You are given an array $A$ consisting of $N$ integers. Your task is to find the longest subsequence S, such that XOR of any two elements in $S$ is non-zero.

You are required to print the size of $S (L)$ and the array of indices that are chosen for $S$. In case of multiple such arrays, choose the lexicographically smallest array.

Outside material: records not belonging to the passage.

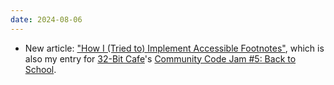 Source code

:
 ```yaml
---
date: 2024-08-06
---
```


* New article: ["How I (Tried to) Implement Accessible Footnotes"](/articles/accessible-footnotes), which is also my entry for [32-Bit Cafe](https://32bit.cafe/)'s [Community Code Jam #5: Back to School](https://32bit.cafe/~xandra/events/codejam5/).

Example: Let array A be [7, 9, 7], the maximum length of subsequence can be 2. There are two ways to choose a subsequence, [7, 9] and [9, 7]. The indices selected in the first case are [1, 2] while in the second they are [2, 3] so we need to choose [1, 2] as it is minimal.

Input format

• The first line contains an integer $T$ denoting the number of test cases.
• The first line of each test case contains an integer $N$ denoting the number of elements in array $A$.
• The second line of each test case contains $N$ space-separated integers of array $A$.

Output format

For each test case:

• The first line must contain the maximum size ($L$) of $S$ that can be chosen as a subsequence.
• The second line must contain space-separated integers denoting the lexicographically minimal array of indices that can be chosen.

Constraints

• $1 \leq T \leq 20000$
• $1 \leq N \leq 200000$
• $1 \leq A_i \leq 10^9$
• Sum of $N$ over all test cases will not exceed 200000.